> **AIM OF THE EXERCISE**: Please write out, exactly as they appear, the line containing "lowest value of" and every line after it to the end of the records, and nothing more.

Document images with source code:

Content starts

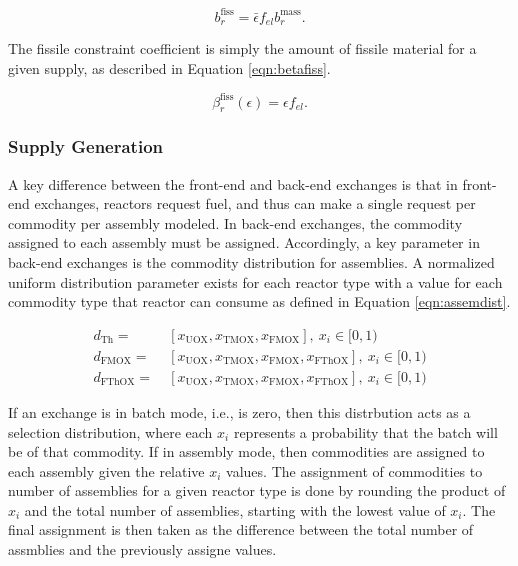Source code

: \begin{equation}\label{eqn:bfiss}
b^{\text{fiss}}_r = \bar{\epsilon} f_{el} b^{\text{mass}}_r.
\end{equation}

The fissile constraint coefficient is simply the amount of fissile material for
a given supply, as described in Equation \ref{eqn:betafiss}.

\begin{equation}\label{eqn:betafiss}
\beta^{\text{fiss}}_r(\epsilon) = \epsilon f_{el}.
\end{equation}

\subsubsection{Supply Generation}

A key difference between the front-end and back-end exchanges is that in
front-end exchanges, reactors request fuel, and thus can make a single request
per commodity per assembly modeled. In back-end exchanges, the commodity
assigned to each assembly must be assigned. Accordingly, a key parameter in
back-end exchanges is the commodity distribution for assemblies. A normalized
uniform distribution parameter exists for each reactor type with a value for
each commodity type that reactor can consume as defined in Equation
\ref{eqn:assemdist}.

\begin{equation}\label{eqn:assemdist}
\begin{split}
d_{\text{Th}} = & \:
[x_{\text{UOX}}, x_{\text{TMOX}}, x_{\text{FMOX}}], \: x_i \in [0, 1) \\
d_{\text{FMOX}} = & \:
[x_{\text{UOX}}, x_{\text{TMOX}}, x_{\text{FMOX}}, x_{\text{FThOX}}], \: x_i \in [0, 1) \\
d_{\text{FThOX}} = & \:
[x_{\text{UOX}}, x_{\text{TMOX}}, x_{\text{FMOX}}, x_{\text{FThOX}}], \: x_i \in [0, 1) 
\end{split}
\end{equation}

If an exchange is in batch mode, i.e., \frx is zero, then this distrbution
acts as a selection distribution, where each $x_i$ represents a probability that
the batch will be of that commodity. If in assembly mode, then commodities are
assigned to each assembly given the relative $x_i$ values.  The assignment of
commodities to number of assemblies for a given reactor type is done by rounding
the product of $x_i$ and the total number of assemblies, starting with the
lowest value of $x_i$. The final assignment is then taken as the difference
between the total number of assmblies and the previously assigne values.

Content ends

> **YOUR RESPONSE**:
lowest value of $x_i$. The final assignment is then taken as the difference
between the total number of assmblies and the previously assigne values.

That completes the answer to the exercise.